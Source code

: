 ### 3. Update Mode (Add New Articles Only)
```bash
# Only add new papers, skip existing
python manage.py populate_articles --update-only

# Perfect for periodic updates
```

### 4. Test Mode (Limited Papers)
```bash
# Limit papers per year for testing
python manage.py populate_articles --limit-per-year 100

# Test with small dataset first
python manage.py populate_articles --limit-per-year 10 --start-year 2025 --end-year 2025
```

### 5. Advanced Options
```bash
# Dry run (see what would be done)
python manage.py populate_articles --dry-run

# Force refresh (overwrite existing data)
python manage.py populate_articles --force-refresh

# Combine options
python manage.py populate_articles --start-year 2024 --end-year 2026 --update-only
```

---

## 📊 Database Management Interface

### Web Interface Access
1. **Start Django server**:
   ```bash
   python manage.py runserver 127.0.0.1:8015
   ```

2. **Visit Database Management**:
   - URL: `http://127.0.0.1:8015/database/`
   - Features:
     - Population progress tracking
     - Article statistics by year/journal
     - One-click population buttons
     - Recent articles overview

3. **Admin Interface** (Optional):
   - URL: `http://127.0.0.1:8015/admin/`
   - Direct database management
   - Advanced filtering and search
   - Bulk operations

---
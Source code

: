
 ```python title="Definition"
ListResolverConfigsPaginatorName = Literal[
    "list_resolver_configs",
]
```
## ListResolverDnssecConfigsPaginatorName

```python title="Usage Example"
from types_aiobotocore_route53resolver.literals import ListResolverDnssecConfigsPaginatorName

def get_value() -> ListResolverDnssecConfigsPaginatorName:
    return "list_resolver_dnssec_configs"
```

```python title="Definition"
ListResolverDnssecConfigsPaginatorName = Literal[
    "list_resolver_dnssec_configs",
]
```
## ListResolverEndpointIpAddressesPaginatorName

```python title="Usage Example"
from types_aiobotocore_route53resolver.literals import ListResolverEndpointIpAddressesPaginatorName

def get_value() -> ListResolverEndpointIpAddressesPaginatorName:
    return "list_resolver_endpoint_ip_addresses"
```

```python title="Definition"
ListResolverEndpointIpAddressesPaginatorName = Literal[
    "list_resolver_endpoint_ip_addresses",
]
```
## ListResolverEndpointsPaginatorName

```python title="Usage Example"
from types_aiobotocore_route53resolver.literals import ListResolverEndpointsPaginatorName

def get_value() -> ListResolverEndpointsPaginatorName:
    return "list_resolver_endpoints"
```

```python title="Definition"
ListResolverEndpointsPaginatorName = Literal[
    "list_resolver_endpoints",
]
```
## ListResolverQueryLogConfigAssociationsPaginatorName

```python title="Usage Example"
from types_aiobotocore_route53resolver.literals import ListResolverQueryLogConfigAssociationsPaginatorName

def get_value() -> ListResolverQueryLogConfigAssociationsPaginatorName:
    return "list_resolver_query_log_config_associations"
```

▬▬▬

**WHAT YOU ARE ASKED TO DO**
What do the lines from the one with "## ListResolverEndpointsPaginatorName" through the last line of the entries say? Print them word for word, both ends included, and nothing else.

**OUTPUT**
## ListResolverEndpointsPaginatorName

```python title="Usage Example"
from types_aiobotocore_route53resolver.literals import ListResolverEndpointsPaginatorName

def get_value() -> ListResolverEndpointsPaginatorName:
    return "list_resolver_endpoints"
```

```python title="Definition"
ListResolverEndpointsPaginatorName = Literal[
    "list_resolver_endpoints",
]
```
## ListResolverQueryLogConfigAssociationsPaginatorName

```python title="Usage Example"
from types_aiobotocore_route53resolver.literals import ListResolverQueryLogConfigAssociationsPaginatorName

def get_value() -> ListResolverQueryLogConfigAssociationsPaginatorName:
    return "list_resolver_query_log_config_associations"
```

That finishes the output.